El virus hizo que la gente regresara a casa. Quien la conservó bajo los esquemas tradicionales, sea antigua o moderna, encontró un sitio grato donde soportar las largas permanencias. El que por desgracia sólo contó con una “solución habitacional” montó en desesperación y encontró en la terracita, el balconcillo, la escalera o las ventanas una pequeña vía para ir más allá de las cuatro paredes, sea para mirar las paredes de enfrente o, si tuvo suerte, mirar hasta un poco más allá.

Quien tiene la fortuna de vivir en un lugar de intensa vida comunitaria, encontró cerca el consuelo de una grata esquina con su cafetería o el bar, la panadería y la farmacia, una banca con su sombra o su farol y el saludo de los vecinos. Quien está en un urbanismo moderno aislado y retirado, sólo le queda tomar el automóvil e irse a hacer mercado para abastecerse largo tiempo y meter en su vivienda lo necesario para trabajar o matar el tiempo.

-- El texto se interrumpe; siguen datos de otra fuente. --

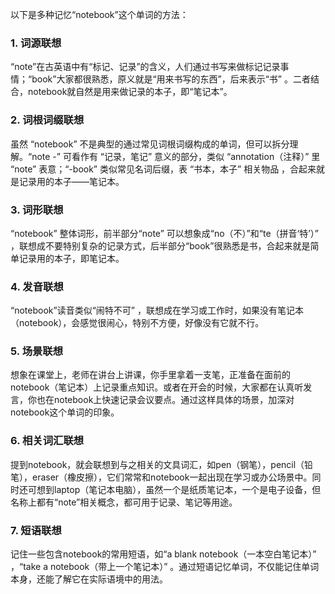 以下是多种记忆“notebook”这个单词的方法：
### 1. 词源联想
“note”在古英语中有“标记、记录”的含义，人们通过书写来做标记记录事情；“book”大家都很熟悉，原义就是“用来书写的东西”，后来表示“书” 。二者结合，notebook就自然是用来做记录的本子，即“笔记本”。 

### 2. 词根词缀联想 
虽然 “notebook” 不是典型的通过常见词根词缀构成的单词，但可以拆分理解。“note -” 可看作有 “记录，笔记” 意义的部分，类似 “annotation（注释）” 里 “note” 表意；“-book” 类似常见名词后缀，表 “书本，本子” 相关物品 ，合起来就是记录用的本子——笔记本。 

### 3. 词形联想
“notebook” 整体词形，前半部分“note” 可以想象成“no（不）”和“te（拼音‘特’）” ，联想成不要特别复杂的记录方式，后半部分“book”很熟悉是书，合起来就是简单记录用的本子，即笔记本。 

### 4. 发音联想
“notebook”读音类似“闹特不可” ，联想成在学习或工作时，如果没有笔记本（notebook），会感觉很闹心，特别不方便，好像没有它就不行。 

### 5. 场景联想
想象在课堂上，老师在讲台上讲课，你手里拿着一支笔，正准备在面前的notebook（笔记本）上记录重点知识。或者在开会的时候，大家都在认真听发言，你也在notebook上快速记录会议要点。通过这样具体的场景，加深对notebook这个单词的印象。 

### 6. 相关词汇联想 
提到notebook，就会联想到与之相关的文具词汇，如pen（钢笔），pencil（铅笔），eraser（橡皮擦），它们常常和notebook一起出现在学习或办公场景中。同时还可想到laptop（笔记本电脑），虽然一个是纸质笔记本，一个是电子设备，但名称上都有“note”相关概念，都可用于记录、笔记等用途。 

### 7. 短语联想
记住一些包含notebook的常用短语，如“a blank notebook（一本空白笔记本）” ，“take a notebook（带上一个笔记本）” 。通过短语记忆单词，不仅能记住单词本身，还能了解它在实际语境中的用法。 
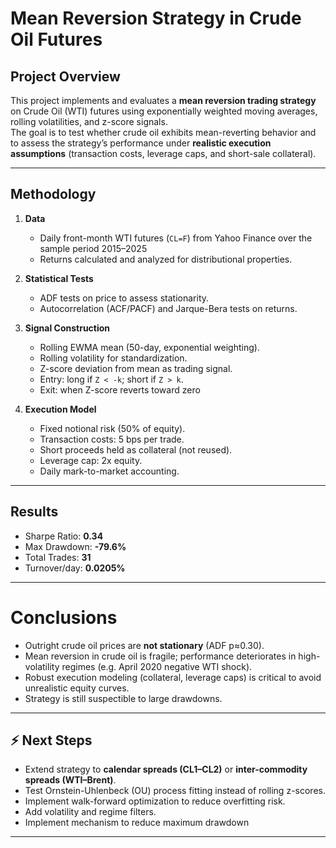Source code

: # Mean Reversion Strategy in Crude Oil Futures

## Project Overview
This project implements and evaluates a **mean reversion trading strategy** on Crude Oil (WTI) futures using exponentially weighted moving averages, rolling volatilities, and z-score signals.  
The goal is to test whether crude oil exhibits mean-reverting behavior and to assess the strategy’s performance under **realistic execution assumptions** (transaction costs, leverage caps, and short-sale collateral).

---

## Methodology
1. **Data**  
   - Daily front-month WTI futures (`CL=F`) from Yahoo Finance over the sample period 2015–2025
   - Returns calculated and analyzed for distributional properties.

2. **Statistical Tests**  
   - ADF tests on price  to assess stationarity.  
   - Autocorrelation (ACF/PACF) and Jarque-Bera tests on returns.

3. **Signal Construction**  
   - Rolling EWMA mean (50-day, exponential weighting).  
   - Rolling volatility for standardization.  
   - Z-score deviation from mean as trading signal.  
   - Entry: long if `Z < -k`; short if `Z > k`.  
   - Exit: when Z-score reverts toward zero 

4. **Execution Model**  
   - Fixed notional risk (50% of equity).  
   - Transaction costs: 5 bps per trade.  
   - Short proceeds held as collateral (not reused).  
   - Leverage cap: 2x equity.  
   - Daily mark-to-market accounting.

---

## Results

- Sharpe Ratio: **0.34**  
- Max Drawdown: **-79.6%**  
- Total Trades: **31**  
- Turnover/day: **0.0205%**

---

# Conclusions
- Outright crude oil prices are **not stationary** (ADF p≈0.30).  
- Mean reversion in crude oil is fragile; performance deteriorates in high-volatility regimes (e.g. April 2020 negative WTI shock).  
- Robust execution modeling (collateral, leverage caps) is critical to avoid unrealistic equity curves.
- Strategy is still suspectible to large drawdowns.

---

## ⚡ Next Steps
- Extend strategy to **calendar spreads (CL1–CL2)** or **inter-commodity spreads (WTI–Brent)**.  
- Test Ornstein-Uhlenbeck (OU) process fitting instead of rolling z-scores.  
- Implement walk-forward optimization to reduce overfitting risk.  
- Add volatility and regime filters.
- Implement mechanism to reduce maximum drawdown
---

Dos maneras de vivir. Una representa la vida familiar, el compartir, la relación permanente con los otros integrantes del entorno familiar, pero también del entorno social y comunitario. Otra manera es la segregación del hogar y del trabajo, del hogar y la recreación. La división extrema que reduce la interacción humana en la vivienda y en la comunidad.

Las consecuencias se ponen de manifiesto ahora de manera resaltante, al ver cómo los centros de comercio y de servicios de las urbes se encuentran solos sin la masiva presencia de trabajadores y consumidores, las autopistas y carreteras medio vacías sin la demanda usual de la gente que necesitar ir y venir constantemente. También, como siempre, está la soledad de las urbanizaciones residenciales. Los no – lugares llamados “mall” o centros comerciales son los escapes homogéneos, todos idénticos, para dar unos pseudo – satisfactores a las necesidades de recreación, ocio y a la compra de algunos bienes.

Toma importancia entonces el hogar y su expresión espacial de la vivienda como sitio para la vida familiar, la vida en su contexto integral y como satisfactor principal de las necesidades existenciales del ser humano: ser, estar, tener y hacer. También el lugar como espacio territorial íntimo  y  cercano  donde  se  desenvuelven  la  mayor  parte  de  las  actividades  del  ser  humano; el lugar entendido como la comunidad definida en términos territoriales y de relaciones  humanas,  con  la  cual  la  persona  siente  vínculos  de pertenencia.

El hogar y la comunidad en su concepción territorial, vivienda y lugar, han sido reivindicados con la pandemia global. Así lo reconocen cientos de intelectuales que se han animado a publicar sus opiniones sobre las nuevas realidades. El impacto ha sido tremendo, al punto que nadie cree a estas alturas que el mundo será igual al que teníamos hace apenas año y medio.

Esta nueva realidad tiene su impacto en todos los campos del quehacer humano, en la economía que tendrá que ser más humana, la sociedad más solidaria, la cultura más tolerante y la política más sensata.  Por supuesto en el ambiente, en la moderación del cambio climático, el consumismo y demás aspectos de una sociedad conducida por la globalización de la codicia hacia el desastre.

A menos que se cumpla la sentencia de Albert Einstein: “Dos cosas son infinitas: el universo y la estupidez humana; y yo no estoy seguro sobre el universo».